José-Alain Sahel

französischer Augenarzt From Wikipedia, the free encyclopedia

Leben und Wirken

Sahel studierte an der Universität Paris VII Medizin (Abschluss und Promotion 1980) und absolvierte bis 1984 seine Facharztausbildung in Augenheilkunde an der Universität Straßburg. Ein Forschungsaufenthalt führte ihn an das Massachusetts Eye and Ear Infirmary und die Harvard University. 1988 erhielt er eine Professur an der Universität Straßburg, 2002 an der Universität Pierre und Marie Curie in Paris. Von 2008 bis 2020 war er Gründungsdirektor des Vision Institute in Paris (siehe Hôpital des Quinze-Vingts). Seit 2016 hat Sahel den Lehrstuhl für Augenheilkunde an der University of Pittsburgh inne, 2023 wurde er an der Sorbonne Université emeritiert.

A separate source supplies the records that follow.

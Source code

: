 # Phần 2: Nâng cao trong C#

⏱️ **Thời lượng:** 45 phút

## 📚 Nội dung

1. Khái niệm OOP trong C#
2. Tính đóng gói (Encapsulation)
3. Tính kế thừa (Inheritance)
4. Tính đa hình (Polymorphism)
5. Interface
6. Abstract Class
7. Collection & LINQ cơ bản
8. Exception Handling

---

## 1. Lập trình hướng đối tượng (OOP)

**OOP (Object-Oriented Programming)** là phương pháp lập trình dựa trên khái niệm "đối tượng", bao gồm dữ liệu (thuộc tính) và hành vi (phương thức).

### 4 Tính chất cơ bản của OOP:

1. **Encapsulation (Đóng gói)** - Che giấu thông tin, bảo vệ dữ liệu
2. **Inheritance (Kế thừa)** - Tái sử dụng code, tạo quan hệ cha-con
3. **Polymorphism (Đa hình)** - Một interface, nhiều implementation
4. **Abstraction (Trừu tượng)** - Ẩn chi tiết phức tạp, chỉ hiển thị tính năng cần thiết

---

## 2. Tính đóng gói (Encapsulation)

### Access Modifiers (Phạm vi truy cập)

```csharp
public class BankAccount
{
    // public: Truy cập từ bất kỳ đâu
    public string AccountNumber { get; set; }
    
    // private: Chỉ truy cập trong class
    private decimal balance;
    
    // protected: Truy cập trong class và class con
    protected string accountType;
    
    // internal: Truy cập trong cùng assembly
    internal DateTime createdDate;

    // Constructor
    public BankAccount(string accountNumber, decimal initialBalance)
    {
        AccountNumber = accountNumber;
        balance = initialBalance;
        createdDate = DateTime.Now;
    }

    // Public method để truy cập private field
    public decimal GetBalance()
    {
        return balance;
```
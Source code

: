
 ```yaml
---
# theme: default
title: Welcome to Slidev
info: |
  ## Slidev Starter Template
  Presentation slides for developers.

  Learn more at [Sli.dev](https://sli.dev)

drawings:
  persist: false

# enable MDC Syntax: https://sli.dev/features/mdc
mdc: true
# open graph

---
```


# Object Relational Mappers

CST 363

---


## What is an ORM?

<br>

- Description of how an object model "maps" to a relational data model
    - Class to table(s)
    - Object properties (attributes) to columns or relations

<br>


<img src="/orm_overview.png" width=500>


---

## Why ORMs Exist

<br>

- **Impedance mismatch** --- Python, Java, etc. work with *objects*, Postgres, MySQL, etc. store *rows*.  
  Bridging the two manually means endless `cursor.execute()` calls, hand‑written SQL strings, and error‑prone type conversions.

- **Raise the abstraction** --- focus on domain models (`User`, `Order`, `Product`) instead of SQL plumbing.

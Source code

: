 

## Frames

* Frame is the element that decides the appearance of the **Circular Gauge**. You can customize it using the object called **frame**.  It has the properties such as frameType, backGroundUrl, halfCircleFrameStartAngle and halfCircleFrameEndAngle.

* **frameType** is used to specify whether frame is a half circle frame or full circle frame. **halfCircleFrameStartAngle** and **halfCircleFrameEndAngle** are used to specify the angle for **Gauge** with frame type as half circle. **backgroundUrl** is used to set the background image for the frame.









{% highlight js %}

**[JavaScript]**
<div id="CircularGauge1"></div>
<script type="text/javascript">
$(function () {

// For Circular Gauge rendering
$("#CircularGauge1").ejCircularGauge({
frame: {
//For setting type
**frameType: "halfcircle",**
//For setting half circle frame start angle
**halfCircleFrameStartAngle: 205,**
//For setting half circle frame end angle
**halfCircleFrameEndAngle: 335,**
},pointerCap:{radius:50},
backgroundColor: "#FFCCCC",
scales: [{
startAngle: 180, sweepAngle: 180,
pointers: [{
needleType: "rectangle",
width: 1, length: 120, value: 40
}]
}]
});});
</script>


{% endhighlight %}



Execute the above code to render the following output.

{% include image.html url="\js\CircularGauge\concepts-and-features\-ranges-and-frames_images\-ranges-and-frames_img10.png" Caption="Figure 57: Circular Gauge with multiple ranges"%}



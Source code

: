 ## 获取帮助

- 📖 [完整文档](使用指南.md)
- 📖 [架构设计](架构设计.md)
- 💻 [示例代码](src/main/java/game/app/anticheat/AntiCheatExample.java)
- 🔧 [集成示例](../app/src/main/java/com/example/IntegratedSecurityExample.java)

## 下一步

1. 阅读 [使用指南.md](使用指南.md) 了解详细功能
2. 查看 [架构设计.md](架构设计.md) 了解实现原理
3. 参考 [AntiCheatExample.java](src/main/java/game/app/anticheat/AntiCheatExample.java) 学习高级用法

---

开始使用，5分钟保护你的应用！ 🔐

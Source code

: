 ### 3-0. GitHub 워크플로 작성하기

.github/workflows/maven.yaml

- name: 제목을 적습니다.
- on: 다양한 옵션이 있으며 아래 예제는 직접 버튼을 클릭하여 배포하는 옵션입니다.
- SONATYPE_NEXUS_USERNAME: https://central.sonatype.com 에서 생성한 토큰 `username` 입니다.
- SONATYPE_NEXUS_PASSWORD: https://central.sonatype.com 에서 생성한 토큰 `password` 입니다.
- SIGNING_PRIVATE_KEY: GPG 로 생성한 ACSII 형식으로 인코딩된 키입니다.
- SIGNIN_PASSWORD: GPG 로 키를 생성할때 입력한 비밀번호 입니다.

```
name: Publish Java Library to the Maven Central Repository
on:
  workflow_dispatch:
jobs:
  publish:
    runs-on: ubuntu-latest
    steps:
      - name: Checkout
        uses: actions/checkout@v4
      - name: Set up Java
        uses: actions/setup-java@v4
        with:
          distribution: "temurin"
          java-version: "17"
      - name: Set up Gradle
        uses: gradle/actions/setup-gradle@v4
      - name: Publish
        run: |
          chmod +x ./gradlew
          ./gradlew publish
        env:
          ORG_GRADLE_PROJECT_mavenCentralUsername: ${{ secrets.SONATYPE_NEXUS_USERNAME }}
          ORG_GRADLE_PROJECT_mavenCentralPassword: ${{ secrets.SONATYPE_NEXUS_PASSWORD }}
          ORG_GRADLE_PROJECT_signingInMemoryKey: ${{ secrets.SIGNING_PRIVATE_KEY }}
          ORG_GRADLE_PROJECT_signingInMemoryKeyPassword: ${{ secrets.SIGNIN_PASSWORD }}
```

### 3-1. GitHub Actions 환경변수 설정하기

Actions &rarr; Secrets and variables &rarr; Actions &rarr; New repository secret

José-Alain Sahel ist bekannt für seine Arbeiten zu Retinopathia pigmentosa und Makuladegeneration. Er konnte zeigen, dass eine Gentherapie unter Anwendung der Optogenetik eine (gewisse) Sehfähigkeit wiederherstellen kann. Weitere Arbeiten befassen sich mit Retina-Implantaten. Laut Google Scholar hat er einen h-Index von 110,[1] laut Datenbank Scopus einen von 93[2] (Stand jeweils August 2025).

Schriften (Auswahl)

  • Sahel JA, Roska B: Gene therapy for blindness. Annu Rev Neurosci. 2013 Jul 8;36:467-88. doi:10.1146/annurev-neuro-062012-170304.
  • Sahel, J. A., Boulanger-Scemama, E., Pagot, C., Arleo, A., Galluppi, F., Martel, J. N., ... & Roska, B. (2021): Partial recovery of visual function in a blind patient after optogenetic therapy. Nature Medicine, 27(7), 1223–1229.